▶ [Problem description] Leave out the pictures and reproduce all of the data exactly.

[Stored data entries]

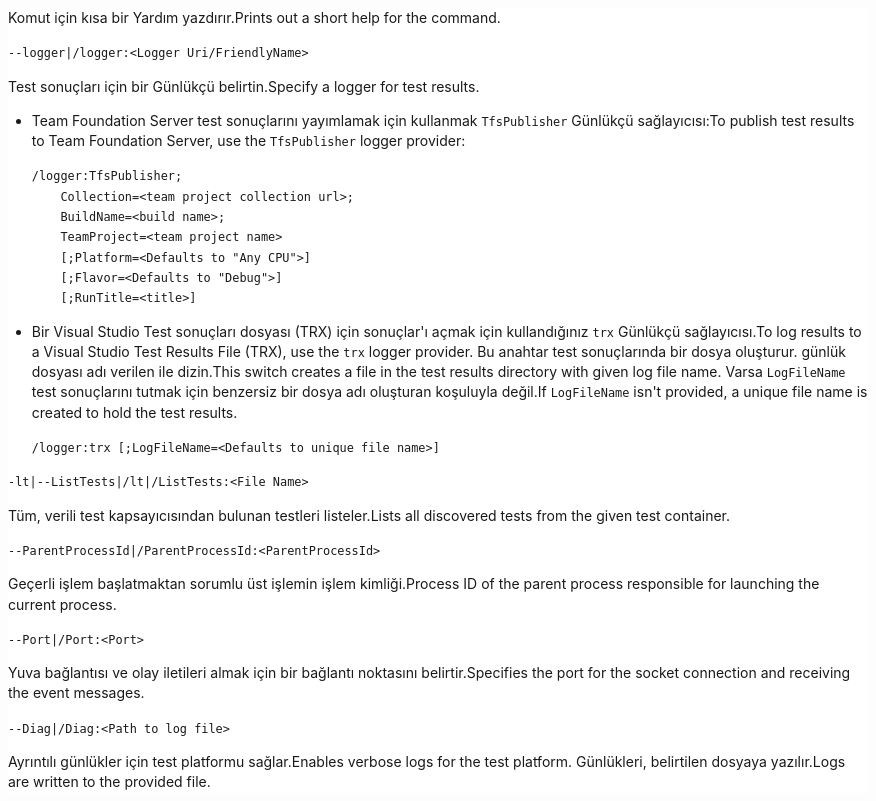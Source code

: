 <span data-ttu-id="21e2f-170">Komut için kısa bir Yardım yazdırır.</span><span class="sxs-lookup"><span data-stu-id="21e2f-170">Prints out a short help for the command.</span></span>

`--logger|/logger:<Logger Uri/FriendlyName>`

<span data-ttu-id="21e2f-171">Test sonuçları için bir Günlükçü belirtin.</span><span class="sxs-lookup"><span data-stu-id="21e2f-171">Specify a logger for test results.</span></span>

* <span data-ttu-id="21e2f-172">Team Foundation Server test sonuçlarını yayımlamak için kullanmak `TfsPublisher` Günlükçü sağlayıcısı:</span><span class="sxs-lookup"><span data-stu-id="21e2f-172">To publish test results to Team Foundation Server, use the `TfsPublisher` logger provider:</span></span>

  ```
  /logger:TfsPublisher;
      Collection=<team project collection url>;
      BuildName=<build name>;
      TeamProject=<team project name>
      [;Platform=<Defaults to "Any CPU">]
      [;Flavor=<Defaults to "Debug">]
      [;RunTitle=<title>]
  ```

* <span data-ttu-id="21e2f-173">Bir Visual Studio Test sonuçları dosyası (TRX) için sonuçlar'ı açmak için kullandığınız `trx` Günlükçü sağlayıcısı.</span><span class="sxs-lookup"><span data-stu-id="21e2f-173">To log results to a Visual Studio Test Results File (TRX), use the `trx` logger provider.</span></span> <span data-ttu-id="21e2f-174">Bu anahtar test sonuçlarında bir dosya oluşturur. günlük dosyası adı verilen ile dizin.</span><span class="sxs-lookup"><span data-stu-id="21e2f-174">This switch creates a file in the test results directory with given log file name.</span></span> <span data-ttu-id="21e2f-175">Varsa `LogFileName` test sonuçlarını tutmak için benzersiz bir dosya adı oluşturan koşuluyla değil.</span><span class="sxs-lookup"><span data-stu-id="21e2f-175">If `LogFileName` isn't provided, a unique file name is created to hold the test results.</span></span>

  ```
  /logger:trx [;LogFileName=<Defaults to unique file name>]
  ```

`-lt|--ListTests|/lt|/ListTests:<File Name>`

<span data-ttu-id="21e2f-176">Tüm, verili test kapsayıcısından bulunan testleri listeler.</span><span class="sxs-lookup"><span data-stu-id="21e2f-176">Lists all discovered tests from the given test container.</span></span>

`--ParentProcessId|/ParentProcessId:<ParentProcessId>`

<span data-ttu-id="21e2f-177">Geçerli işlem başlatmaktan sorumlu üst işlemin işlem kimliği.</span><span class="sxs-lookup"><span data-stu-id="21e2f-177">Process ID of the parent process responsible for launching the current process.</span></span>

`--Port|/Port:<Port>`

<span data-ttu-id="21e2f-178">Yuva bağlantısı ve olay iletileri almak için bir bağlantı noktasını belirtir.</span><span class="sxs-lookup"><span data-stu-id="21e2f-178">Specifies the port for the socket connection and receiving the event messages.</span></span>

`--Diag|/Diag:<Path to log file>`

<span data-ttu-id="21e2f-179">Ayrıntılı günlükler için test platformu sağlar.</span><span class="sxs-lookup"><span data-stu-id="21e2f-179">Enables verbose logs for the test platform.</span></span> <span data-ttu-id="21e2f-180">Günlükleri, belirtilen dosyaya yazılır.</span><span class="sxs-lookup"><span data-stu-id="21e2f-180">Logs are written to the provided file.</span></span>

▶ [Task answer]
Source code

: <span data-ttu-id="21e2f-170">Komut için kısa bir Yardım yazdırır.</span><span class="sxs-lookup"><span data-stu-id="21e2f-170">Prints out a short help for the command.</span></span>

`--logger|/logger:<Logger Uri/FriendlyName>`

<span data-ttu-id="21e2f-171">Test sonuçları için bir Günlükçü belirtin.</span><span class="sxs-lookup"><span data-stu-id="21e2f-171">Specify a logger for test results.</span></span>

* <span data-ttu-id="21e2f-172">Team Foundation Server test sonuçlarını yayımlamak için kullanmak `TfsPublisher` Günlükçü sağlayıcısı:</span><span class="sxs-lookup"><span data-stu-id="21e2f-172">To publish test results to Team Foundation Server, use the `TfsPublisher` logger provider:</span></span>

  ```
  /logger:TfsPublisher;
      Collection=<team project collection url>;
      BuildName=<build name>;
      TeamProject=<team project name>
      [;Platform=<Defaults to "Any CPU">]
      [;Flavor=<Defaults to "Debug">]
      [;RunTitle=<title>]
  ```

* <span data-ttu-id="21e2f-173">Bir Visual Studio Test sonuçları dosyası (TRX) için sonuçlar'ı açmak için kullandığınız `trx` Günlükçü sağlayıcısı.</span><span class="sxs-lookup"><span data-stu-id="21e2f-173">To log results to a Visual Studio Test Results File (TRX), use the `trx` logger provider.</span></span> <span data-ttu-id="21e2f-174">Bu anahtar test sonuçlarında bir dosya oluşturur. günlük dosyası adı verilen ile dizin.</span><span class="sxs-lookup"><span data-stu-id="21e2f-174">This switch creates a file in the test results directory with given log file name.</span></span> <span data-ttu-id="21e2f-175">Varsa `LogFileName` test sonuçlarını tutmak için benzersiz bir dosya adı oluşturan koşuluyla değil.</span><span class="sxs-lookup"><span data-stu-id="21e2f-175">If `LogFileName` isn't provided, a unique file name is created to hold the test results.</span></span>

  ```
  /logger:trx [;LogFileName=<Defaults to unique file name>]
  ```

`-lt|--ListTests|/lt|/ListTests:<File Name>`

<span data-ttu-id="21e2f-176">Tüm, verili test kapsayıcısından bulunan testleri listeler.</span><span class="sxs-lookup"><span data-stu-id="21e2f-176">Lists all discovered tests from the given test container.</span></span>

`--ParentProcessId|/ParentProcessId:<ParentProcessId>`

<span data-ttu-id="21e2f-177">Geçerli işlem başlatmaktan sorumlu üst işlemin işlem kimliği.</span><span class="sxs-lookup"><span data-stu-id="21e2f-177">Process ID of the parent process responsible for launching the current process.</span></span>

`--Port|/Port:<Port>`

<span data-ttu-id="21e2f-178">Yuva bağlantısı ve olay iletileri almak için bir bağlantı noktasını belirtir.</span><span class="sxs-lookup"><span data-stu-id="21e2f-178">Specifies the port for the socket connection and receiving the event messages.</span></span>

`--Diag|/Diag:<Path to log file>`

<span data-ttu-id="21e2f-179">Ayrıntılı günlükler için test platformu sağlar.</span><span class="sxs-lookup"><span data-stu-id="21e2f-179">Enables verbose logs for the test platform.</span></span> <span data-ttu-id="21e2f-180">Günlükleri, belirtilen dosyaya yazılır.</span><span class="sxs-lookup"><span data-stu-id="21e2f-180">Logs are written to the provided file.</span></span>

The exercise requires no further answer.